This should come as no surprise, but over the past few months we’ve seen a lot of movement within the hospitality industry and its many sectors. With companies looking to grow and consumer demand changing, consolidation and convergence are occurring at high rates within each sector. Between Marriott recently buying Starwood, Vacasa and Natural Retreats’ quick expansion through acquiring other vacation rental companies, and Expedia’s purchase of HomeAway, the various sectors of the hospitality industry are quickly converging.
Outside of consolidation, major players have other options to grow shareholder equity. They can develop new relationships in complementary segments or take some tricks out of successful companies’ playbook.

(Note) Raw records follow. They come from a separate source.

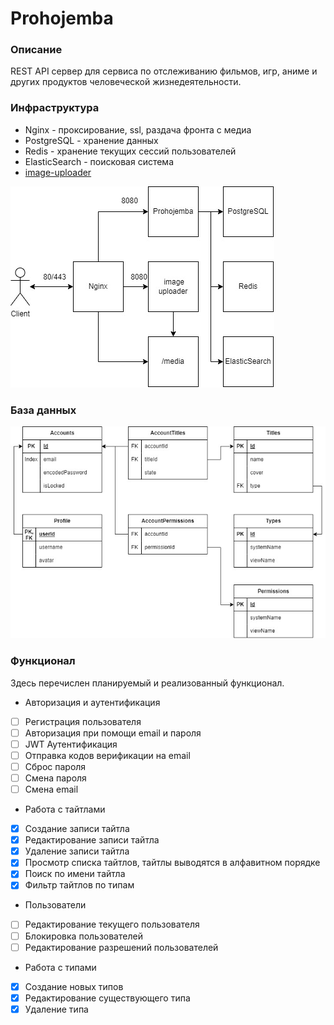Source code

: # Prohojemba

### Описание

REST API сервер для сервиса по отслеживанию фильмов, игр, аниме и других продуктов человеческой жизнедеятельности.

### Инфраструктура

* Nginx - проксирование, ssl, раздача фронта с медиа
* PostgreSQL - хранение данных
* Redis - хранение текущих сессий пользователей
* ElasticSearch - поисковая система
* [image-uploader](https://github.com/starponycorp/image-uploader)

![Инфраструктура проекта](/infrastructure.jpg)

### База данных

![База данных проекта](/db.jpg)

### Функционал

Здесь перечислен планируемый и реализованный функционал.

- Авторизация и аутентификация
- [ ] Регистрация пользователя
- [ ] Авторизация при помощи email и пароля
- [ ] JWT Аутентификация
- [ ] Отправка кодов верификации на email
- [ ] Сброс пароля
- [ ] Смена пароля
- [ ] Смена email
- Работа с тайтлами
- [x] Создание записи тайтла
- [x] Редактирование записи тайтла
- [x] Удаление записи тайтла
- [x] Просмотр списка тайтлов, тайтлы выводятся в алфавитном порядке
- [x] Поиск по имени тайтла
- [x] Фильтр тайтлов по типам
- Пользователи
- [ ] Редактирование текущего пользователя
- [ ] Блокировка пользователей
- [ ] Редактирование разрешений пользователей
- Работа с типами
- [x] Создание новых типов
- [x] Редактирование существующего типа
- [x] Удаление типа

Here are the most recent developments:
1. Airbnb & hotels
Sharing economy giant Airbnb is testing something new in Japan: being a hotel. Yes, Airbnb is declaring it a “community center,” but when the Yoshino Cedar House is fundamentally a “commercial property, staffed by locals, and tourists visiting the area pay to rent rooms,” is it really?
2. Wyndham, AccorHotels, & ChoiceHotels & vacation rentals
Wyndham, AccorHotels, and Choice Hotels are among the top hotels investing in vacation rental businesses. While primarily a hotel company, Wyndham is expanding their short-term rental management company. AccorHotels has invested in two short-term rental operators, and Choice Hotels has built out a platform for its partners to distribute their properties.

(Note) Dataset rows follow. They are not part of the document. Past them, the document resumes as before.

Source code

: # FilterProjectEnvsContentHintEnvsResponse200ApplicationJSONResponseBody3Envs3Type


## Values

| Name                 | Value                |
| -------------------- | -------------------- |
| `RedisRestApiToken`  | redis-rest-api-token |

3. Hotels & corporate housing
To target millennial travelers, hotels and corporate housing companies are building brands to compete with a segment largely dominated by Airbnb. BridgeStreet has MODE, Marriott created Moxy and owns Element by Starwood, there’s Canopy by Hilton, and the list goes on and on.
4. Google & Airbnb
Earlier this year, we predicted Google’s entrance into the space as an online travel agency (OTA). With their latest investment in Airbnb and the release of the Google Trips app, Google is certainly entering the market both as an investor and connector.
5. Vacation rentals & hotel booking
Airbnb and HomeAway are moving away from traditional vacation rental booking expectations and giving customers what they want: hotel-like instant booking. The move made sense for HomeAway, as instant booking is widely preferred by travelers and cuts out potential disintermediation. Airbnb followed more recently in an effort to prevent racism by setting a goal of having one million instantly bookable listings by January 2017.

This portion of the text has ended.